A new microscope developed by US researchers can complete 3-D measurements of single biological molecules with unprecedented accuracy and precision.

Blending optical and atomic force microscope technologies, researchers from technologies, Iowa State University and Ames Laboratory have found a way to complete 3-D measurements of single molecules. Previous research efforts only allow researchers to measure single molecules on the x and y axes of a 2-D plane, but this represents a new stage for nanotechnology.

Sanjeevi Sivasankar, an Iowa State assistant professor of physics and astronomy and an associate of the US Department of Energy’s Ames Laboratory said: ”This is a completely new type of measurement that can be used to determine the z position of molecules.”

Details of the new technology have been published in the Journal Nano Letters, with lead author professor Sivasankar saying they had two objects when commencing their research: to learn how biological cells adhere to each other and to develop new tools to study those cells.

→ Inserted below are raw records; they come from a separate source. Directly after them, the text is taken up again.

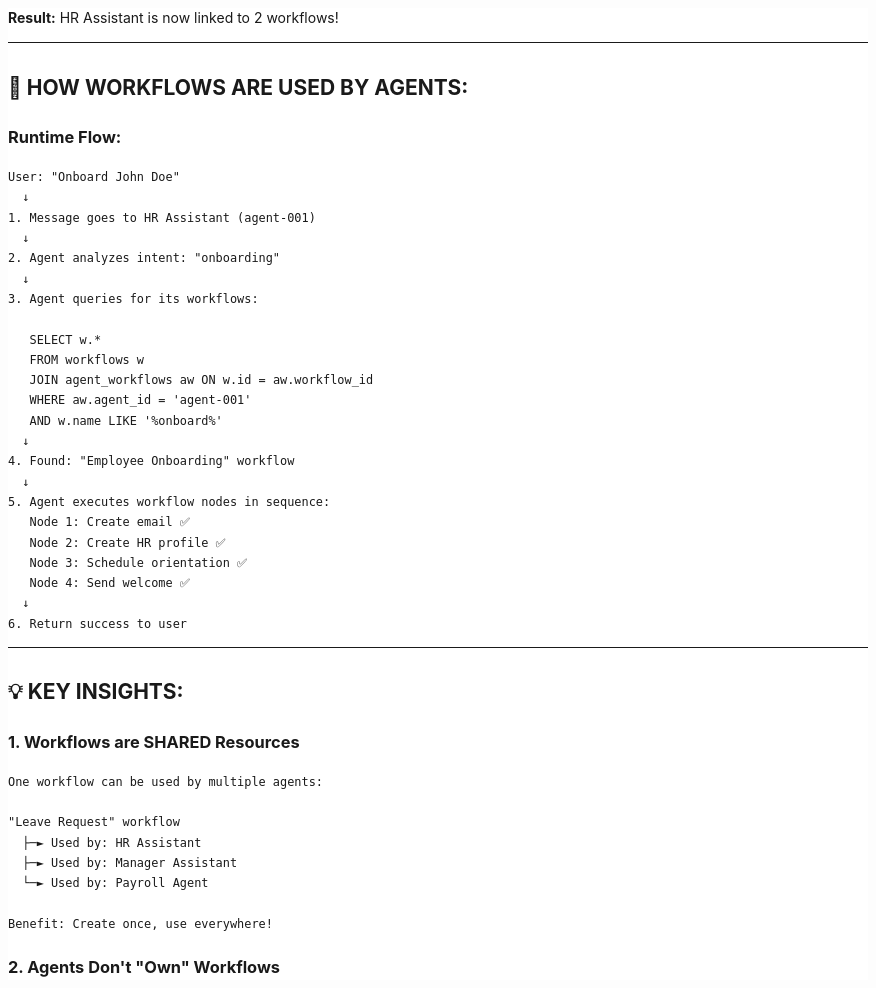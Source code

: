 **Result:** HR Assistant is now linked to 2 workflows!

---

## 🔄 **HOW WORKFLOWS ARE USED BY AGENTS:**

### **Runtime Flow:**

```
User: "Onboard John Doe"
  ↓
1. Message goes to HR Assistant (agent-001)
  ↓
2. Agent analyzes intent: "onboarding"
  ↓
3. Agent queries for its workflows:
   
   SELECT w.*
   FROM workflows w
   JOIN agent_workflows aw ON w.id = aw.workflow_id
   WHERE aw.agent_id = 'agent-001'
   AND w.name LIKE '%onboard%'
  ↓
4. Found: "Employee Onboarding" workflow
  ↓
5. Agent executes workflow nodes in sequence:
   Node 1: Create email ✅
   Node 2: Create HR profile ✅
   Node 3: Schedule orientation ✅
   Node 4: Send welcome ✅
  ↓
6. Return success to user
```

---

## 💡 **KEY INSIGHTS:**

### **1. Workflows are SHARED Resources**

```
One workflow can be used by multiple agents:

"Leave Request" workflow
  ├─► Used by: HR Assistant
  ├─► Used by: Manager Assistant
  └─► Used by: Payroll Agent

Benefit: Create once, use everywhere!
```

### **2. Agents Don't "Own" Workflows**
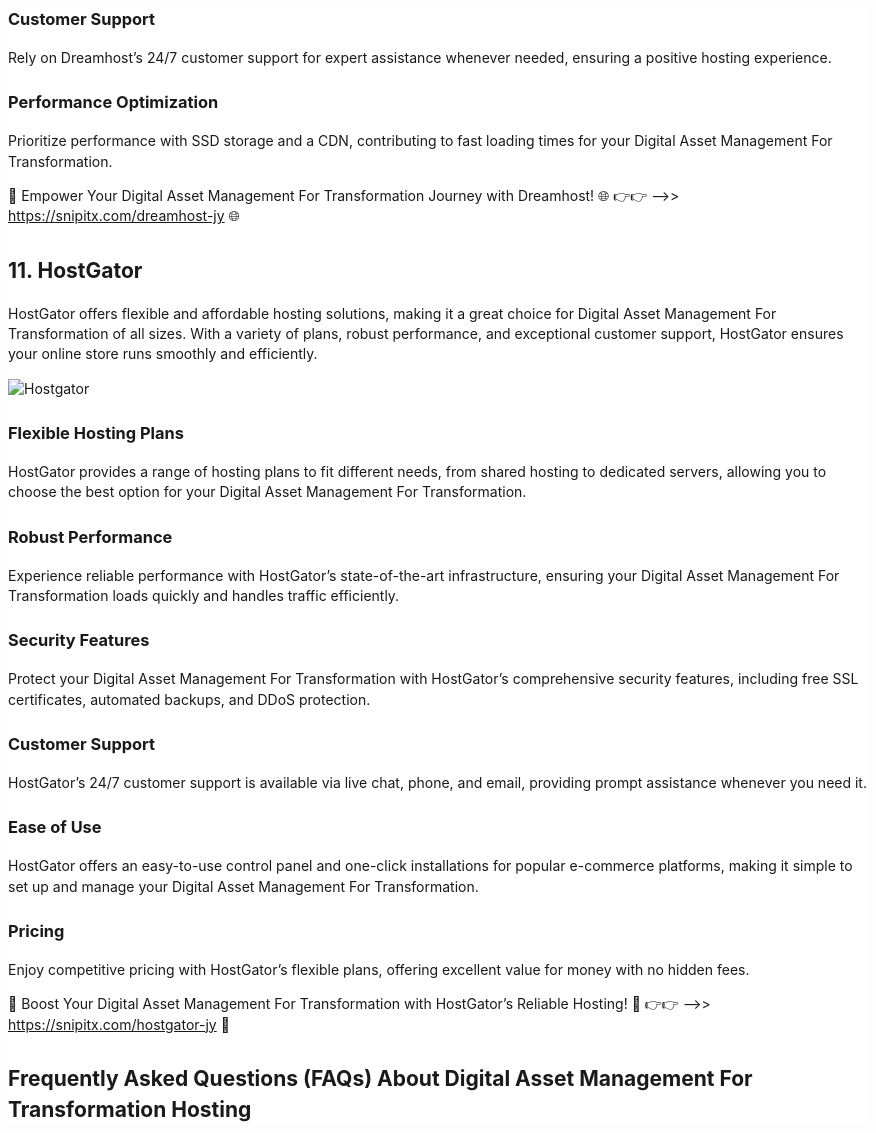 ### Customer Support
Rely on Dreamhost’s 24/7 customer support for expert assistance whenever needed, ensuring a positive hosting experience.

### Performance Optimization
Prioritize performance with SSD storage and a CDN, contributing to fast loading times for your Digital Asset Management For Transformation.

🚀 Empower Your Digital Asset Management For Transformation Journey with Dreamhost! 🌐
👉👉 -->> https://snipitx.com/dreamhost-jy 🌐

## 11. HostGator

HostGator offers flexible and affordable hosting solutions, making it a great choice for Digital Asset Management For Transformation of all sizes. With a variety of plans, robust performance, and exceptional customer support, HostGator ensures your online store runs smoothly and efficiently.

![Hostgator](https://i.imgur.com/SNC0dSu.jpeg "Hostgator Hosting")

### Flexible Hosting Plans
HostGator provides a range of hosting plans to fit different needs, from shared hosting to dedicated servers, allowing you to choose the best option for your Digital Asset Management For Transformation.

### Robust Performance
Experience reliable performance with HostGator’s state-of-the-art infrastructure, ensuring your Digital Asset Management For Transformation loads quickly and handles traffic efficiently.

### Security Features
Protect your Digital Asset Management For Transformation with HostGator’s comprehensive security features, including free SSL certificates, automated backups, and DDoS protection.

### Customer Support
HostGator’s 24/7 customer support is available via live chat, phone, and email, providing prompt assistance whenever you need it.

### Ease of Use
HostGator offers an easy-to-use control panel and one-click installations for popular e-commerce platforms, making it simple to set up and manage your Digital Asset Management For Transformation.

### Pricing
Enjoy competitive pricing with HostGator’s flexible plans, offering excellent value for money with no hidden fees.

🌟 Boost Your Digital Asset Management For Transformation with HostGator’s Reliable Hosting! 🚀
👉👉 -->> https://snipitx.com/hostgator-jy 🚀

## Frequently Asked Questions (FAQs) About Digital Asset Management For Transformation Hosting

It was for this reason that the new microscope technology – called standing wave axial nanometry (SWAN) – was developed. It works by attaching a commercial atomic force microscope to a single molecule fluorescence microscope. Positioning the tip of the atomic force microscope over a focused laser beam, the team managed to create a standing wave pattern.

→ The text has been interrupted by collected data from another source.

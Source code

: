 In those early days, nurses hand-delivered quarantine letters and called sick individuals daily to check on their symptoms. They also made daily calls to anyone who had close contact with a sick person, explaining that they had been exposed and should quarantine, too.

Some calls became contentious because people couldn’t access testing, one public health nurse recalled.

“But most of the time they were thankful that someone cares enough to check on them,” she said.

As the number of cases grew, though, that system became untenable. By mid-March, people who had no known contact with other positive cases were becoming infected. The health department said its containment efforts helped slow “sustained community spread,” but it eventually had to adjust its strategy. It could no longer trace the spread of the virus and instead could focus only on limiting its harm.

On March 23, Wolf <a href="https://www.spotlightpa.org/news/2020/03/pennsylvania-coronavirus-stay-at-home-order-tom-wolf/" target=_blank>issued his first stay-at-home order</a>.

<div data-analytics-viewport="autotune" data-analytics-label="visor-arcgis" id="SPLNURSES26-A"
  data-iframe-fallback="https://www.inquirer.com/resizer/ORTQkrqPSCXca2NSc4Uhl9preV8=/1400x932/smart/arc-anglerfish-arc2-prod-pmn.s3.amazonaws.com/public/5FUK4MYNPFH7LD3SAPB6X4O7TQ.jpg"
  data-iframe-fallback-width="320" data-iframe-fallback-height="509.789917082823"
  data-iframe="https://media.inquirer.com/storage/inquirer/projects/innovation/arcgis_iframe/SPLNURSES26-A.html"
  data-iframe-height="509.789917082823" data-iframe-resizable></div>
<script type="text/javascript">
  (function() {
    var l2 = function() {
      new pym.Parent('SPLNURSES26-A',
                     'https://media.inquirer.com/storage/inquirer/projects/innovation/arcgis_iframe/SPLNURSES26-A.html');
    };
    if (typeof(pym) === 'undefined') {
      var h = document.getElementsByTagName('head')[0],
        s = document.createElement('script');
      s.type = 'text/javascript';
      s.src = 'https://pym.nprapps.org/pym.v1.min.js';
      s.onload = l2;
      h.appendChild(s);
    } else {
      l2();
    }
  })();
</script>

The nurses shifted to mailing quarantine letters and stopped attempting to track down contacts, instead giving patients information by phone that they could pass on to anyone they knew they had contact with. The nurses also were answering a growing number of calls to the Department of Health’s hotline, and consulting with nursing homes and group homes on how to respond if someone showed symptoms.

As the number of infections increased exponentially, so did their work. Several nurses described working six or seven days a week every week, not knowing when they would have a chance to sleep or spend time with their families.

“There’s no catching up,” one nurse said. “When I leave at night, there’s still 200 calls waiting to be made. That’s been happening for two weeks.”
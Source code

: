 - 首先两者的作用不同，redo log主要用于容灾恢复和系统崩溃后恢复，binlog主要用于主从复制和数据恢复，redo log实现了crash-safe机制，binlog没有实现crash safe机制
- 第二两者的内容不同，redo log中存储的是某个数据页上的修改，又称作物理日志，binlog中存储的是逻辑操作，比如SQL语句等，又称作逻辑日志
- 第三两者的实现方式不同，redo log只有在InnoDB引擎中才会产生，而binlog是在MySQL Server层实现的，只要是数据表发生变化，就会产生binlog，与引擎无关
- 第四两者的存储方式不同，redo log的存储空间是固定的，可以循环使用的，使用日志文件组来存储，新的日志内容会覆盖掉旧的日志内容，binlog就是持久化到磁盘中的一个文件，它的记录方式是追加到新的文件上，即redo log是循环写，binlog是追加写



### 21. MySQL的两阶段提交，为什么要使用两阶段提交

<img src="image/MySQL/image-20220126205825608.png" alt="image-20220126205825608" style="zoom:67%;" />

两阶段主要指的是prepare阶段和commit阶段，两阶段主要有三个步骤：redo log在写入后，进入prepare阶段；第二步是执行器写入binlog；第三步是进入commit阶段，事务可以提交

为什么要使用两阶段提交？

A molecule which can emit light is placed within the standing wave, and the tip of the atomic force microscope moves up and down. The fluorescence emitted by the molecule then fluctuates in a way that corresponds to its distance from the surface. That distance can be compared to a marker on the surface and measured.

“We can detect the height of the molecule with nanometer accuracy and precision,” Sivasankar said.

“We hope to use this technology to move that research forward, and in doing that, we’ll continue to invent new technologies.”